So there are certain things we could do, which, like in most languages, is the way to increase

performance like function inlining.

That would add most likely would increase the code size of the output.

But the thing is that the JavaScript just in time compiler already has inlining enabled.

So we could go through the hassle of creating a function inlining pass, but it wouldn't

necessarily give us better performance because the JavaScript engine might already do those

And so that's one area where WebAssembly would be an easier thing to work with.

It wouldn't be easier because you'd have to implement a lot of stuff yourself.
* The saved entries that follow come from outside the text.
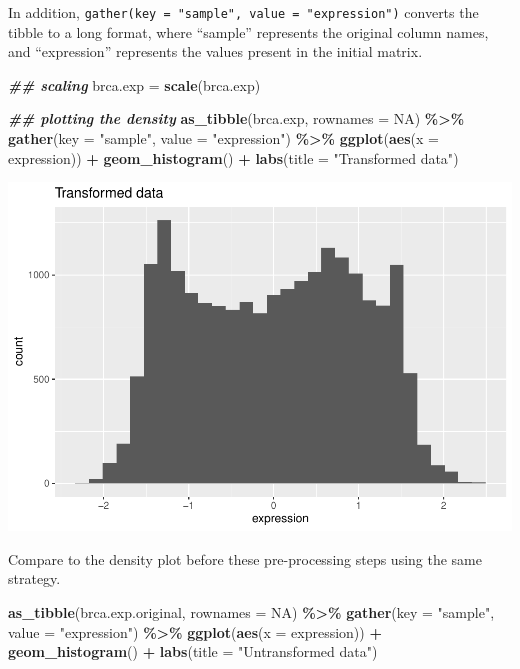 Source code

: \documentclass[
]{book}
\newenvironment{Shaded}{\begin{snugshade}}{\end{snugshade}}
\newcommand{\AttributeTok}[1]{\textcolor[rgb]{0.13,0.29,0.53}{#1}}
\newcommand{\ConstantTok}[1]{\textcolor[rgb]{0.56,0.35,0.01}{#1}}
\newcommand{\DocumentationTok}[1]{\textcolor[rgb]{0.56,0.35,0.01}{\textbf{\textit{#1}}}}
\newcommand{\FunctionTok}[1]{\textcolor[rgb]{0.13,0.29,0.53}{\textbf{#1}}}
\newcommand{\NormalTok}[1]{#1}
\newcommand{\OtherTok}[1]{\textcolor[rgb]{0.56,0.35,0.01}{#1}}
\newcommand{\SpecialCharTok}[1]{\textcolor[rgb]{0.81,0.36,0.00}{\textbf{#1}}}
\newcommand{\StringTok}[1]{\textcolor[rgb]{0.31,0.60,0.02}{#1}}
\begin{document}
In addition, \texttt{gather(key\ =\ "sample",\ value\ =\ "expression")} converts the tibble to a long format, where ``sample'' represents the original column names, and ``expression'' represents the values present in the initial matrix.

\begin{Shaded}
\begin{Highlighting}[]
\DocumentationTok{\#\# scaling}
\NormalTok{brca.exp }\OtherTok{=} \FunctionTok{scale}\NormalTok{(brca.exp)}

\DocumentationTok{\#\# plotting the density}
\FunctionTok{as\_tibble}\NormalTok{(brca.exp, }\AttributeTok{rownames =} \ConstantTok{NA}\NormalTok{) }\SpecialCharTok{\%\textgreater{}\%}
  \FunctionTok{gather}\NormalTok{(}\AttributeTok{key =} \StringTok{"sample"}\NormalTok{, }
         \AttributeTok{value =} \StringTok{"expression"}\NormalTok{) }\SpecialCharTok{\%\textgreater{}\%}
  \FunctionTok{ggplot}\NormalTok{(}\FunctionTok{aes}\NormalTok{(}\AttributeTok{x =}\NormalTok{ expression)) }\SpecialCharTok{+}
  \FunctionTok{geom\_histogram}\NormalTok{() }\SpecialCharTok{+}
  \FunctionTok{labs}\NormalTok{(}\AttributeTok{title =} \StringTok{"Transformed data"}\NormalTok{)}
\end{Highlighting}
\end{Shaded}

\includegraphics{_main_files/figure-latex/unnamed-chunk-67-1.pdf}

Compare to the density plot before these pre-processing steps using the same strategy.

\begin{Shaded}
\begin{Highlighting}[]
\FunctionTok{as\_tibble}\NormalTok{(brca.exp.original, }\AttributeTok{rownames =} \ConstantTok{NA}\NormalTok{) }\SpecialCharTok{\%\textgreater{}\%}
  \FunctionTok{gather}\NormalTok{(}\AttributeTok{key =} \StringTok{"sample"}\NormalTok{, }\AttributeTok{value =} \StringTok{"expression"}\NormalTok{) }\SpecialCharTok{\%\textgreater{}\%}
  \FunctionTok{ggplot}\NormalTok{(}\FunctionTok{aes}\NormalTok{(}\AttributeTok{x =}\NormalTok{ expression)) }\SpecialCharTok{+}
  \FunctionTok{geom\_histogram}\NormalTok{() }\SpecialCharTok{+}
  \FunctionTok{labs}\NormalTok{(}\AttributeTok{title =} \StringTok{"Untransformed data"}\NormalTok{)}
\end{Highlighting}
\end{Shaded}
\end{document}
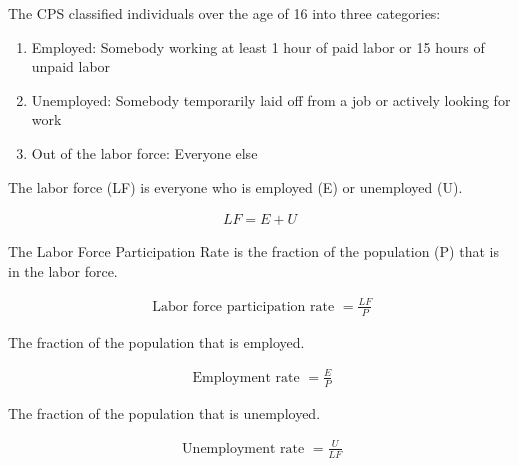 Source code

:The CPS classified individuals over the 
age of 16 into three categories:

\begin{enumerate}
    \item Employed: Somebody working 
        at least 1 hour of paid labor or 15 hours of unpaid labor
    \item Unemployed: Somebody temporarily laid off 
        from a job or actively looking for work
    \item Out of the labor force: Everyone else
\end{enumerate}

\begin{definition} 
    The labor force (LF) is everyone who is employed (E) or unemployed (U).

    \begin{align}
        L F=E+U
    \end{align}

\end{definition}

\begin{definition} 

    The Labor Force Participation Rate is the fraction of the population (P) that is in the labor force.

    \begin{align}
        \text { Labor force participation rate }=\frac{L F}{P}
    \end{align}

\end{definition}


\begin{definition} 
    
    The fraction of the population that is employed.

    \begin{align}
        \text { Employment rate }=\frac{E}{P}
    \end{align}

\end{definition}

\begin{definition} 

    The fraction of the population that is unemployed.

    \begin{align}
        \text { Unemployment rate }=\frac{U}{L F}
    \end{align}
    
\end{definition}

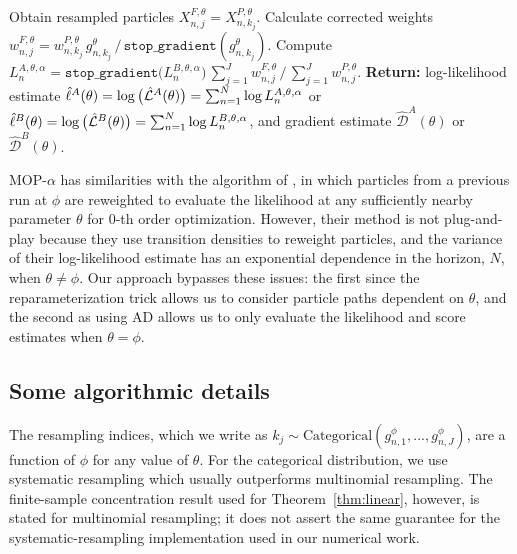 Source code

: \documentclass[numsec,webpdf,modern,medium,namedate]{oup-authoring-template}
\begin{document}
\begin{algorithm}[htbp!]
            \hspace*{4mm} Obtain resampled particles ${X}_{n,j}^{F,\theta}={X}_{n,k_{j}}^{P,\theta}$. \newline
            \hspace*{4mm} Calculate corrected weights
            $w_{n,j}^{F,\theta}= w^{P,\theta}_{n,k_j} \, g^{\theta}_{n,k_j} \, \big/ \, { \mathtt{stop\_gradient}(g^{\theta}_{n,k_j})}$.\newline
            \hspace*{4mm} Compute $ L_n^{A,\theta,\alpha} = \mathtt{stop\_gradient}\big(L_n^{B,\theta,\alpha}\big)\, {\sum_{j=1}^J w^{F,\theta}_{n,j}} \, \big/ \, {\sum_{j=1}^J  w^{P,\theta}_{n,j}}$.\newline
	    \textbf{Return:} log-likelihood estimate $\hat{\loglik}^A(\theta)= \log\big(\hat{\lik}^A(\theta)\big) = \sum_{n=1}^N \log L_n^{A,\theta,\alpha}$ or $\hat{\loglik}^B(\theta)=\log\big(\hat{\lik}^B(\theta)\big) = \sum_{n=1}^N \log L_n^{B,\theta,\alpha}$, and gradient estimate $\hat{\mathcal{D}}^A(\theta)$ or $\hat{\mathcal{D}}^B(\theta)$.
\end{algorithm}

MOP-$\alpha$ has similarities with the algorithm of \cite{svensson18}, in which particles from a previous run at $\phi$ are reweighted to evaluate the likelihood at any sufficiently nearby parameter $\theta$ for $0$-th order optimization.
However, their method is not plug-and-play because they use transition densities to reweight particles, and the variance of their log-likelihood estimate has an exponential dependence in the horizon, $N$, when $\theta\neq\phi$.
Our approach bypasses these issues: the first since the reparameterization trick allows us to consider particle paths dependent on $\theta$, and the second as using AD allows us to only evaluate the likelihood and score estimates when $\theta=\phi$. 

\subsection{Some algorithmic details}

The resampling indices, which we write as $k_j \sim \text{Categorical}(g^{\phi}_{n,1},...,g^{\phi}_{n,J})$, are a function of $\phi$ for any value of $\theta$.
For the categorical distribution, we use systematic resampling \citep{arulampalam02,king16} which usually outperforms multinomial resampling.
The finite-sample concentration result used for Theorem~\ref{thm:linear},
however, is stated for multinomial resampling; it does not assert the same
guarantee for the systematic-resampling implementation used in our numerical
work.
\end{document}
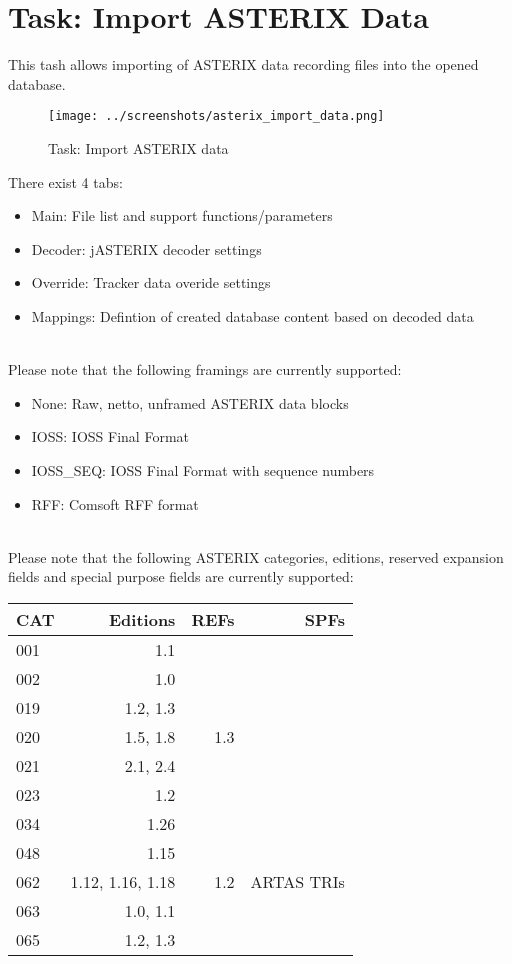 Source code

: \section{Task: Import ASTERIX Data}
\label{sec:task_import_asterix}

This tash allows importing of ASTERIX data recording files into the opened database. \\

\begin{figure}[H]
  \hspace*{-2.5cm}
    \texttt{[image: ../screenshots/asterix\_import\_data.png]}
  \caption{Task: Import ASTERIX data}
\end{figure}

There exist 4 tabs:

\begin{itemize}  
\item Main: File list and support functions/parameters
\item Decoder: jASTERIX decoder settings
\item Override: Tracker data overide settings
\item Mappings: Defintion of created database content based on decoded data
\end{itemize}
\ \\

Please note that the following framings are currently supported:
\begin{itemize}  
\item None: Raw, netto, unframed ASTERIX data blocks
\item IOSS: IOSS Final Format
\item IOSS\_SEQ: IOSS Final Format with sequence numbers
\item RFF: Comsoft RFF format
\end{itemize}
\ \\

Please note that the following ASTERIX categories, editions, reserved expansion fields and special purpose fields are currently supported: \\

\begin{tabular}{ | l | r | r | r |}
\hline
  CAT & Editions & REFs & SPFs  \\ \hline
  001 & 1.1 &  &  \\ \hline
  002 & 1.0 &  &  \\ \hline
  019 & 1.2, 1.3 & & \\ \hline
  020 & 1.5, 1.8 & 1.3 & \\ \hline
  021 & 2.1, 2.4 & & \\ \hline
  023 & 1.2 & & \\ \hline
  034 & 1.26 & & \\ \hline
  048 & 1.15 & & \\ \hline
  062 & 1.12, 1.16, 1.18 & 1.2 & ARTAS TRIs \\ \hline
  063 & 1.0, 1.1 & & \\ \hline
  065 & 1.2, 1.3 & & \\ \hline
\end{tabular} \\
\  \\

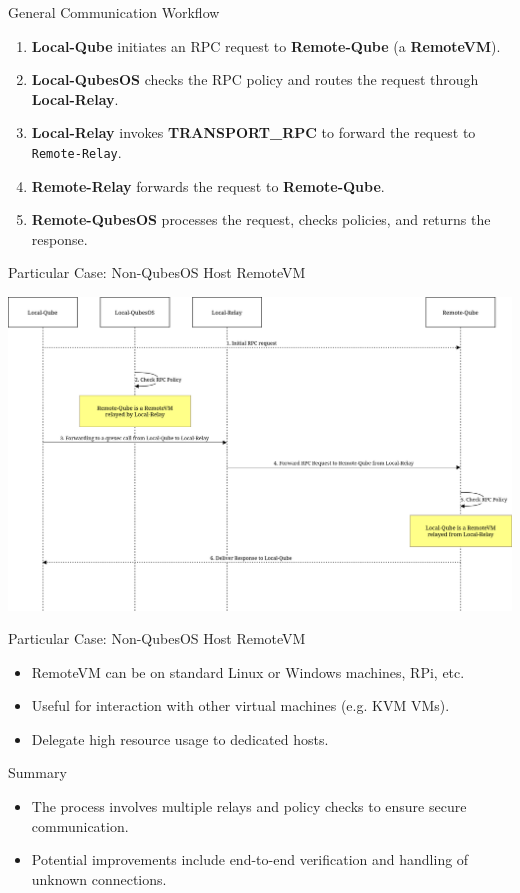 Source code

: \documentclass{beamer}
\begin{document}
\begin{frame}{General Communication Workflow}
    \begin{enumerate}
        \item \textbf{Local-Qube} initiates an RPC request to \textbf{Remote-Qube} (a \textbf{RemoteVM}).
        \item \textbf{Local-QubesOS} checks the RPC policy and routes the request through \textbf{Local-Relay}.
        \item \textbf{Local-Relay} invokes \textbf{TRANSPORT\_RPC} to forward the request to \texttt{Remote-Relay}.
        \item \textbf{Remote-Relay} forwards the request to \textbf{Remote-Qube}.
        \item \textbf{Remote-QubesOS} processes the request, checks policies, and returns the response.
    \end{enumerate}
\end{frame}

\begin{frame}{Particular Case: Non-QubesOS Host RemoteVM}
	\begin{center}
        \includegraphics[width=\linewidth]{particular.png}
    \end{center}
\end{frame}

\begin{frame}{Particular Case: Non-QubesOS Host RemoteVM}
    \begin{itemize}
        \item RemoteVM can be on standard Linux or Windows machines, RPi, etc.
        \item Useful for interaction with other virtual machines (e.g. KVM VMs).
		\item Delegate high resource usage to dedicated hosts.
    \end{itemize}
\end{frame}

\begin{frame}{Summary}
    \begin{itemize}
        \item The process involves multiple relays and policy checks to ensure secure communication.
        \item Potential improvements include end-to-end verification and handling of unknown connections.
    \end{itemize}
\end{frame}
\end{document}
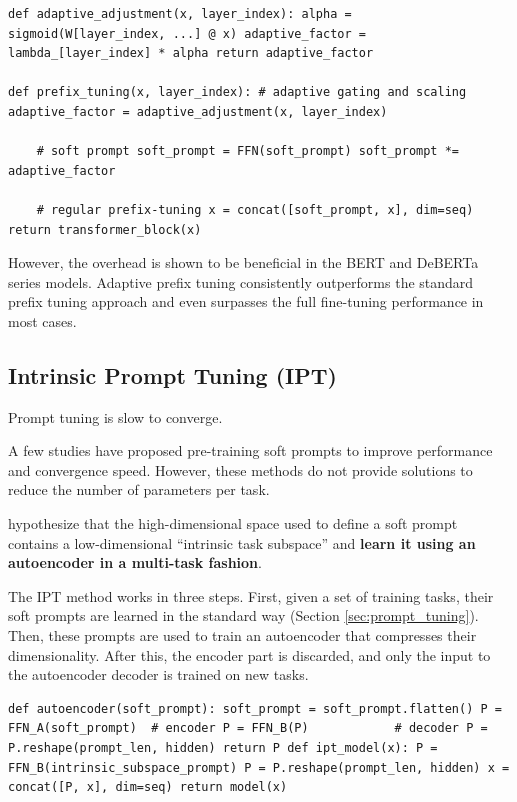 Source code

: \begin{lstlisting}
def adaptive_adjustment(x, layer_index): alpha = sigmoid(W[layer_index, ...] @ x) adaptive_factor = lambda_[layer_index] * alpha return adaptive_factor

def prefix_tuning(x, layer_index): # adaptive gating and scaling adaptive_factor = adaptive_adjustment(x, layer_index)

    # soft prompt soft_prompt = FFN(soft_prompt) soft_prompt *= adaptive_factor

    # regular prefix-tuning x = concat([soft_prompt, x], dim=seq) return transformer_block(x)
\end{lstlisting}

However, the overhead is shown to be beneficial in the BERT and DeBERTa series models. Adaptive prefix tuning consistently outperforms the standard prefix tuning approach and even surpasses the full fine-tuning performance in most cases.

\subsection{Intrinsic Prompt Tuning (IPT)} Prompt tuning is slow to converge.

A few studies \citep{prompt_mapping,spot} have proposed pre-training soft prompts to improve performance and convergence speed. However, these methods do not provide solutions to reduce the number of parameters per task.

\citet{ipt} hypothesize that the high-dimensional space used to define a soft prompt contains a low-dimensional ``intrinsic task subspace'' and \textbf{learn it using an autoencoder in a multi-task fashion}.

The IPT method works in three steps. First, given a set of training tasks, their soft prompts are learned in the standard way (Section \ref{sec:prompt_tuning}). Then, these prompts are used to train an autoencoder that compresses their dimensionality. After this, the encoder part is discarded, and only the input to the autoencoder decoder is trained on new tasks.

\begin{lstlisting}
def autoencoder(soft_prompt): soft_prompt = soft_prompt.flatten() P = FFN_A(soft_prompt)  # encoder P = FFN_B(P)            # decoder P = P.reshape(prompt_len, hidden) return P def ipt_model(x): P = FFN_B(intrinsic_subspace_prompt) P = P.reshape(prompt_len, hidden) x = concat([P, x], dim=seq) return model(x)
\end{lstlisting}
But you would, to a much larger degree, understand if something was worth looking into because

it's a more predictable target.

So, like, a lot of the time that I've spent looking into performance has simply been,

so in theory, this should give better performance.

But in actuality, that may not be the case.

And so there are a bunch of experiments which I've done which sounds reasonable or sounds

completely unreasonable.

And I've been surprised by the result on more than one occasion.

So regarding bundle size, do you have a sense, Robin, because for anyone who doesn't know,

you've been working on Stabble.

It's a, what's it called, a stack language?

It's a stack based programming language, or stack oriented.

Stack oriented.

And it's really interesting, like, I know that one of the things that you wanted to

experiment with for that project was just outputting something to WebAssembly.

And so that's what it does.

And so you have a grasp of some of these real world applications of WebAssembly.

And how does it, how is it for bundle size?

Are WebAssembly output, is the bundle size larger, smaller, could go either way?

So it's difficult to know.

It depends on the language you want to compile to.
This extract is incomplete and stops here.